Skyfield’s find_events uses root-finding to locate the exact moments when elevation crosses the threshold. This gives sub-second precision for AOS and LOS times.

Precision. Skyfield uses the full IAU 2000A nutation model, polar motion corrections, and delta-T from IERS data. When you need sub-arcsecond accuracy — dish pointing at microwave frequencies, occultation timing, precision astrometry — Skyfield with DE441 ephemerides is the right tool.

Rise/set finding. find_events() uses numerical root-finding to pinpoint the exact moment a body crosses an elevation threshold. pg_orbit’s predict_passes uses a step-and-refine approach that’s fast for batches but less precise for individual events.

Aberration and light-time. Skyfield iterates to correct for light travel time and applies stellar aberration. pg_orbit uses geometric positions without light-time iteration — the difference is under 20 arcseconds for planets and irrelevant for satellite tracking, but it matters for some applications.

Visualization integration. Skyfield works directly with matplotlib, numpy, and the rest of the Python scientific stack. pg_orbit produces rows and columns — you export to CSV or JSON and then plot separately.

Extensibility. Skyfield handles arbitrary BSP kernels — Pluto, spacecraft, asteroids with precise ephemerides. pg_orbit’s body catalog is fixed at compile time.

No file management. No BSP kernels, no timescale data files, no expiring Earth orientation parameters. The computation ships with the extension.

Batch operations at database speed. Observing 12,000 satellites in 17ms. 22,500 Lambert solves in 8.3 seconds. These aren’t optimized benchmarks — they’re SELECT statements running on commodity hardware.

Data correlation. The computation happens where your data lives. JOIN orbital results with contact schedules, frequency assignments, observation logs, or any other table. No ETL pipeline between Python and PostgreSQL.

Automatic parallelism. PostgreSQL’s query planner distributes PARALLEL SAFE functions across available cores. You don’t manage threads or multiprocessing pools.

Reproducibility. A SQL query is a complete, self-contained specification of a computation.

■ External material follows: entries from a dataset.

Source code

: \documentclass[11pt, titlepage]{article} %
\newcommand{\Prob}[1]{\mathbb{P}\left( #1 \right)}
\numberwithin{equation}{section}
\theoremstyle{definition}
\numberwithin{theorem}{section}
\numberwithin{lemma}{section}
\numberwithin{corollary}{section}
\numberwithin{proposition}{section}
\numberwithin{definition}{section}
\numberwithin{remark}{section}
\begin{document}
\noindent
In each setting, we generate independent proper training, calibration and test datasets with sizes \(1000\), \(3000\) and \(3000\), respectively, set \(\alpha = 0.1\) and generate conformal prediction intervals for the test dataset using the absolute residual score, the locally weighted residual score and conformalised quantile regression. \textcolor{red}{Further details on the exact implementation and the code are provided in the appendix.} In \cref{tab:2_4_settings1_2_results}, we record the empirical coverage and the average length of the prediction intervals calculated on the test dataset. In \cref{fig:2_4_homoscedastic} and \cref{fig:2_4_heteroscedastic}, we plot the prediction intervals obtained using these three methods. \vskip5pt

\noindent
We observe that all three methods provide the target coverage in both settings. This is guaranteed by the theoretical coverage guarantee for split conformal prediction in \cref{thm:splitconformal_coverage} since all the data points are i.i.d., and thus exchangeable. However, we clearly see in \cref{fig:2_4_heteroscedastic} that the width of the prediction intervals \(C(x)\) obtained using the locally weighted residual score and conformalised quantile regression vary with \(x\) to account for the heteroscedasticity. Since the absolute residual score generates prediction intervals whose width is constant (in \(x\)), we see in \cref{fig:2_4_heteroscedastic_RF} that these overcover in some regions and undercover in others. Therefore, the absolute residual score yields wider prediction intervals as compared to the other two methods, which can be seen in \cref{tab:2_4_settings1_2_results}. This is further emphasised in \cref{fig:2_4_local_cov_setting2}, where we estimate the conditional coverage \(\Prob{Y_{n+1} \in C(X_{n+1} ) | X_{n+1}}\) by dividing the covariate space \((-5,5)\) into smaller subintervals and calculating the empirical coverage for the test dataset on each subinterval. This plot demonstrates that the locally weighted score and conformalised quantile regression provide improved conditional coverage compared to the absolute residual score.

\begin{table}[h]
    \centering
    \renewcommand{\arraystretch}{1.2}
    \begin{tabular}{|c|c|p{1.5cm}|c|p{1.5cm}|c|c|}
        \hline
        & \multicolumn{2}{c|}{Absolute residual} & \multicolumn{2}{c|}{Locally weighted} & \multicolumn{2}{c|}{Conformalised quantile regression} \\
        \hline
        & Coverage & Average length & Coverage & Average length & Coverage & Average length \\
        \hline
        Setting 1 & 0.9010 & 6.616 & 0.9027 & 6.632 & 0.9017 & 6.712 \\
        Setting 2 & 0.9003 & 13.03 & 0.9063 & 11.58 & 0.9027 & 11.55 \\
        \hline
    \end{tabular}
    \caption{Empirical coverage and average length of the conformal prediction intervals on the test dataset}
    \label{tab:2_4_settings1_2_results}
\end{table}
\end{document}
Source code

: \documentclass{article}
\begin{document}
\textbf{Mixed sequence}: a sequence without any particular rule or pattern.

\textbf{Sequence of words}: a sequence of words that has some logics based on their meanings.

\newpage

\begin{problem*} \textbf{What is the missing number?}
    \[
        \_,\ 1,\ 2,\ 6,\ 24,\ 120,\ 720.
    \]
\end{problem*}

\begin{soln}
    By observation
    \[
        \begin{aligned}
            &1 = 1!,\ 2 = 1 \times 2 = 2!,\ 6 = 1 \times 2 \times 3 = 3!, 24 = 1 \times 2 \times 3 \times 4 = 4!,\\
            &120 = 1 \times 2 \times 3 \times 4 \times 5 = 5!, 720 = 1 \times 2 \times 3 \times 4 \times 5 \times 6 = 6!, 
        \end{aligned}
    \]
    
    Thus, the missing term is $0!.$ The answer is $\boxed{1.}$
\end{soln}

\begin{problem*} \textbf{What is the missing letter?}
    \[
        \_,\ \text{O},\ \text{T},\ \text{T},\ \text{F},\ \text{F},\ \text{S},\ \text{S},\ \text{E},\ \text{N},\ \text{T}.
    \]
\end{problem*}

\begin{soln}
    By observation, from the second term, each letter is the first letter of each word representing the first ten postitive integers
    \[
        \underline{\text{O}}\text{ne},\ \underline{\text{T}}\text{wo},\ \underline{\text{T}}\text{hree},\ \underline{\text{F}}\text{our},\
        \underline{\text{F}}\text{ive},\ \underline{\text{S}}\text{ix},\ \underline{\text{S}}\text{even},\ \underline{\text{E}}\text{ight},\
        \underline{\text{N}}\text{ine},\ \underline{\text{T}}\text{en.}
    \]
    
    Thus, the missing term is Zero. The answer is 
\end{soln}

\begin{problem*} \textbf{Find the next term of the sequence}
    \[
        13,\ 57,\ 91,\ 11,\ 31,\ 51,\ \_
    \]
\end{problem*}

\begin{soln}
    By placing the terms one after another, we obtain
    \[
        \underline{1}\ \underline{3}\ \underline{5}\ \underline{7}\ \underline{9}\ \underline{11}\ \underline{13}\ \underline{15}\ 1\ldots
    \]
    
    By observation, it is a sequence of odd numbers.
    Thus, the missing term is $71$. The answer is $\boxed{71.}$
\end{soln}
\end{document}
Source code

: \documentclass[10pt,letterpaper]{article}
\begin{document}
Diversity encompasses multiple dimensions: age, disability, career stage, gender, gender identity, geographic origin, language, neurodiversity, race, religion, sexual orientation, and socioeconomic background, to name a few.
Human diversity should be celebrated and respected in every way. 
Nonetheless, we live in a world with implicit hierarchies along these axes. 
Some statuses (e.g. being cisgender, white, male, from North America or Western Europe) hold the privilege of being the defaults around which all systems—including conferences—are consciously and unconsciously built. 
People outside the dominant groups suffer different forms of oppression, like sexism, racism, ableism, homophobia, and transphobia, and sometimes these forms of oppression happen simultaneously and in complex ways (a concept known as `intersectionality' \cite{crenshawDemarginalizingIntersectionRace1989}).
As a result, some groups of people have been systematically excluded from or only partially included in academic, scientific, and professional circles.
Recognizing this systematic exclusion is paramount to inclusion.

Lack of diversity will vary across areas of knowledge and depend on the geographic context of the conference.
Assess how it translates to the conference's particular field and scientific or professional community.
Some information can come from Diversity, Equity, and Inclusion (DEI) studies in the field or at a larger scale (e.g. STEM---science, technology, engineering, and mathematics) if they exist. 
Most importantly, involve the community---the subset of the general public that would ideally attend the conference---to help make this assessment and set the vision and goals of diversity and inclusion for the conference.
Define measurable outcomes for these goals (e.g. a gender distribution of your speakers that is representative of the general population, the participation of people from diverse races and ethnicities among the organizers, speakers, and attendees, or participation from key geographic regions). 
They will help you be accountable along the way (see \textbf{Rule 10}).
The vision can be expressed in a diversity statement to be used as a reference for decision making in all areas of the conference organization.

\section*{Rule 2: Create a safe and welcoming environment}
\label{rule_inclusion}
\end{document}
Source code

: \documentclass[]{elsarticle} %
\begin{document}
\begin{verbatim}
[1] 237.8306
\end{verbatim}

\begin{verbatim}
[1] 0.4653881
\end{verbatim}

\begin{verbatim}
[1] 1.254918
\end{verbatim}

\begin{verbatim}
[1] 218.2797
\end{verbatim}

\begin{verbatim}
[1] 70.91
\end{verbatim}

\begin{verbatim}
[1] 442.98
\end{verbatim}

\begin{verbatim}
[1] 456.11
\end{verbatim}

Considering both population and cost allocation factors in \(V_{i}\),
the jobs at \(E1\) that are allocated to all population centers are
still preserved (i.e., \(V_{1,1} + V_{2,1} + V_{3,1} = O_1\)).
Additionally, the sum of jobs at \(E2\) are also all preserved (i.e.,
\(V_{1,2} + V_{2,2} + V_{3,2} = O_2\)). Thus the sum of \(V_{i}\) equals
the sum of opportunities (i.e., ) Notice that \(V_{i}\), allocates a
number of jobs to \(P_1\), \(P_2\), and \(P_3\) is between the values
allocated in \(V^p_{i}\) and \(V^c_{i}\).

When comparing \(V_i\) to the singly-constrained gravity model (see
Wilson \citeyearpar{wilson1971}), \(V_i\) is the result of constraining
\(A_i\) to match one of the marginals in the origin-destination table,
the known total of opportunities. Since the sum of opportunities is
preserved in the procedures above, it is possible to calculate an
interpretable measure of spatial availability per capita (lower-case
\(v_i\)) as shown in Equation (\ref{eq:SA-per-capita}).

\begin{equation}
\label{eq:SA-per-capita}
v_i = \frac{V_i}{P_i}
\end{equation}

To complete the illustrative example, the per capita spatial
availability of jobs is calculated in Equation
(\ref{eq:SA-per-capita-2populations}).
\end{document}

No virtual environment, no package versions, no file paths. The same query produces the same result on any PostgreSQL instance with pg_orbit installed.

You don’t have to choose one or the other. A practical migration path:

  1. Keep Skyfield for precision work. Anything requiring sub-arcsecond accuracy, aberration corrections, or custom BSP kernels stays in Python.

  2. Move batch observation to SQL. If you’re computing positions for hundreds of objects to filter or correlate with database records, pg_orbit eliminates the Python-to-PostgreSQL round trip.

  3. Move scheduling to SQL. Pass prediction and visibility windows over time ranges are natural generate_series + predict_passes queries.

  4. Move reporting to SQL. “What was above 20 degrees from each of our 5 observers last night?” is a single query with a CROSS JOIN, not a Python loop over observers and timestamps.